Hi, nice to meet you!
I am Botao Yu (余博涛), a third-year PhD student at The Ohio State University, fortunately advised by Prof. Huan Sun. Previously, I earned my Master’s degree at Nanjing University.
My research focuses on language agents, tool-integrated reasoning, and scientific discovery. I build and evaluate agentic frameworks and systems for complex problem-solving, with expertise in agent architecture design, tool learning, and multi-level evaluation methodologies. I am particularly interested in developing LLM agents that can use/create tools to solve complex problems in both general and scientific domains.
I also have experience in natural language processing, information extraction, music understanding and generation, and computational chemistry, which provides me with diverse perspectives and transferable skills for tackling new research challenges.
🚀 Seeking a research scientist internship for summer 2026!
🌟 Featured Projects
SAGA
ChemToolAgent
Mind2Web 2
LlaSMol
🔥 News
- 2025.12: Check out our new preprint SAGA, an autonomous agent framework that automates objective function design for scientific discovery through a bi-level architecture.
- 2025.12: Check out our new preprint Scientific Discovery Evaluation (SDE), a scenario-grounded benchmark for evaluating LLMs in scientific discovery across biology, chemistry, materials, and physics.
- 2025.10: Check out our new preprint Holistic Agent Leaderboard (HAL), addressing key challenges in AI agent evaluation through standardized evaluation harness and three-dimensional analysis across models, scaffolds, and benchmarks.
- 2025.10: Our paper AutoSDT got the best paper award at the LLM for Scientific Discovery workshop @ COLM 2025 🎉🏆.
- 2025.09: Our paper Mind2Web 2 is accepted to NeurIPS 2025 🎉.
- 2025.09: Our paper LARC is accepted to AIAS 2025 and selected as the best paper award 🎉🏆.
- 2025.09: Check out our new preprint LARC, an agentic framework for constrained retrosynthesis planning.
- 2025.08: Our paper AutoSDT is accepted to EMNLP 2025 🎉.
- 2025.06: Check out our new preprint Mind2Web 2, a benchmark for evaluating agentic search with agent-as-a-judge.
- 2025.06: Check out our new preprint AutoSDT, an automated pipeline for generating high-quality scientific coding tasks.
- 2025.06: Check out 🛠️ChemMCP, our newly released, MCP-compatible chemistry toolkit for LLMs and AI assistants.
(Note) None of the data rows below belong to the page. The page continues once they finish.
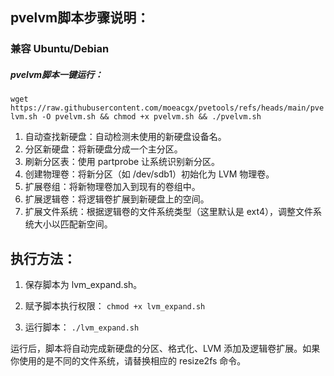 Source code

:## pvelvm脚本步骤说明：
### 兼容 Ubuntu/Debian
##### pvelvm脚本一键运行：

`wget https://raw.githubusercontent.com/moeacgx/pvetools/refs/heads/main/pvelvm.sh -O pvelvm.sh && chmod +x pvelvm.sh && ./pvelvm.sh`

1. 自动查找新硬盘：自动检测未使用的新硬盘设备名。
2. 分区新硬盘：将新硬盘分成一个主分区。
3. 刷新分区表：使用 partprobe 让系统识别新分区。
4. 创建物理卷：将新分区（如 /dev/sdb1）初始化为 LVM 物理卷。
5. 扩展卷组：将新物理卷加入到现有的卷组中。
6. 扩展逻辑卷：将逻辑卷扩展到新硬盘上的空间。
7. 扩展文件系统：根据逻辑卷的文件系统类型（这里默认是 ext4），调整文件系统大小以匹配新空间。
## 执行方法：
1. 保存脚本为 lvm_expand.sh。
2. 赋予脚本执行权限：
`chmod +x lvm_expand.sh`

1. 运行脚本：
`./lvm_expand.sh`

运行后，脚本将自动完成新硬盘的分区、格式化、LVM 添加及逻辑卷扩展。如果你使用的是不同的文件系统，请替换相应的 resize2fs 命令。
Let’s build it together!
- 2025.05: Check out our new preprint Topic Association Analysis, where we investigated why LLMs misclassify benign comments as toxic from the topic association bias perspective.
- 2025.05: Our paper MMMU-Pro is accepted to ACL 2025.
- 2025.03: Our ChemAgent is now renamed to ChemToolAgent. Check out our new version with more experimental results at arXiv.
- 2025.01: Our paper ChemAgent is accepted to NAACL 2025 Findings.
- 2025.01: Our paper ScienceAgentBench is accepted to ICLR 2025.
- 2024.11: Please check out our new preprint ChemAgent, an enhanced chemistry agent and its performance on various chemistry problems.
- 2024.10: Please check out our new preprint ScienceAgentBench, a benchmark to assess language models in scientific tasks.
- 2024.09: Check out our new preprint MMMU-Pro, an enhanced version of MMMU featuring full-vision evaluation.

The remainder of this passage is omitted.